> [TASK REQUIREMENTS]
Restate the entries below exactly. Images are not part of the copy.
[Opening TASK MATERIAL section]
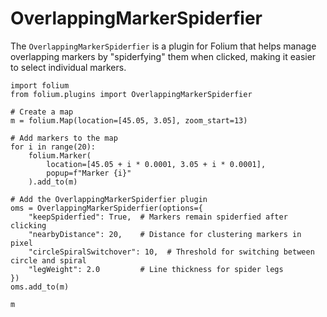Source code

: # OverlappingMarkerSpiderfier

The `OverlappingMarkerSpiderfier` is a plugin for Folium that helps manage overlapping markers by "spiderfying" them when clicked, making it easier to select individual markers.

```{code-cell} ipython3
import folium
from folium.plugins import OverlappingMarkerSpiderfier

# Create a map
m = folium.Map(location=[45.05, 3.05], zoom_start=13)

# Add markers to the map
for i in range(20):
    folium.Marker(
        location=[45.05 + i * 0.0001, 3.05 + i * 0.0001],
        popup=f"Marker {i}"
    ).add_to(m)

# Add the OverlappingMarkerSpiderfier plugin
oms = OverlappingMarkerSpiderfier(options={
    "keepSpiderfied": True,  # Markers remain spiderfied after clicking
    "nearbyDistance": 20,    # Distance for clustering markers in pixel
    "circleSpiralSwitchover": 10,  # Threshold for switching between circle and spiral
    "legWeight": 2.0         # Line thickness for spider legs
})
oms.add_to(m)

m
```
[Closing TASK MATERIAL section]
> [WRITTEN RESPONSE]
Source code

: # OverlappingMarkerSpiderfier

The `OverlappingMarkerSpiderfier` is a plugin for Folium that helps manage overlapping markers by "spiderfying" them when clicked, making it easier to select individual markers.

```{code-cell} ipython3
import folium
from folium.plugins import OverlappingMarkerSpiderfier

# Create a map
m = folium.Map(location=[45.05, 3.05], zoom_start=13)

# Add markers to the map
for i in range(20):
    folium.Marker(
        location=[45.05 + i * 0.0001, 3.05 + i * 0.0001],
        popup=f"Marker {i}"
    ).add_to(m)

# Add the OverlappingMarkerSpiderfier plugin
oms = OverlappingMarkerSpiderfier(options={
    "keepSpiderfied": True,  # Markers remain spiderfied after clicking
    "nearbyDistance": 20,    # Distance for clustering markers in pixel
    "circleSpiralSwitchover": 10,  # Threshold for switching between circle and spiral
    "legWeight": 2.0         # Line thickness for spider legs
})
oms.add_to(m)

m
```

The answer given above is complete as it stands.